## Data to process:
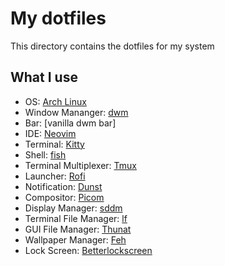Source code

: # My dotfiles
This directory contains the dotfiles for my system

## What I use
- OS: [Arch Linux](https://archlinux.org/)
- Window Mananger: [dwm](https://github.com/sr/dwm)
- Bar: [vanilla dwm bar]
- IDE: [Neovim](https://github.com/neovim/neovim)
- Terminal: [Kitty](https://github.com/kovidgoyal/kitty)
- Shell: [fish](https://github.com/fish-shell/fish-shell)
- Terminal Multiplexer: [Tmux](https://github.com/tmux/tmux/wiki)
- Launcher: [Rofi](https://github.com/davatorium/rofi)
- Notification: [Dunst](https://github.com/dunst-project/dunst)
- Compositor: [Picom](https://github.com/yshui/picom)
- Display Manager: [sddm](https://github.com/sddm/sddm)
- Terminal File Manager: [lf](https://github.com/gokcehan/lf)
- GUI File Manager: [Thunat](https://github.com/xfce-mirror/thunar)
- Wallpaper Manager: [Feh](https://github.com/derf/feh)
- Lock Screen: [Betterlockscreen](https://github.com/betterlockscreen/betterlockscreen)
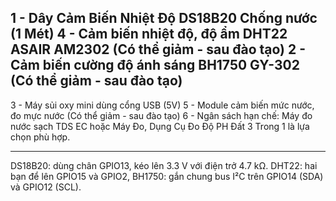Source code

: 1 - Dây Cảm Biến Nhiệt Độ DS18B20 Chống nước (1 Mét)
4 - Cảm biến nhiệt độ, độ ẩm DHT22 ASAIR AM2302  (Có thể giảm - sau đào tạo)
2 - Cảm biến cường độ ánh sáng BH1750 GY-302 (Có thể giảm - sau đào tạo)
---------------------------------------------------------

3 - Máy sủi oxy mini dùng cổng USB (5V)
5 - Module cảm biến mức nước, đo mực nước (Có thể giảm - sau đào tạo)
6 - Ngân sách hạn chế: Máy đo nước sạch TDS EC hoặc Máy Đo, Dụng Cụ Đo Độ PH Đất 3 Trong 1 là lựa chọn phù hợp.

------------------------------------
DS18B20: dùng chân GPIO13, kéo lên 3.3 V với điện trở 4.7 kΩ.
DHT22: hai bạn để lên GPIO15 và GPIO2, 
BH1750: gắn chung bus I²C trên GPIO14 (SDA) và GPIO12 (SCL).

## Required action:
Reproduce word for word, with pictures dropped, only the part of the material above that opens with the line containing "- Terminal File" and closes with the line containing "nước (1 Mét)".

## Answer box:
- Terminal File Manager: [lf](https://github.com/gokcehan/lf)
- GUI File Manager: [Thunat](https://github.com/xfce-mirror/thunar)
- Wallpaper Manager: [Feh](https://github.com/derf/feh)
- Lock Screen: [Betterlockscreen](https://github.com/betterlockscreen/betterlockscreen)
Source code

: 1 - Dây Cảm Biến Nhiệt Độ DS18B20 Chống nước (1 Mét)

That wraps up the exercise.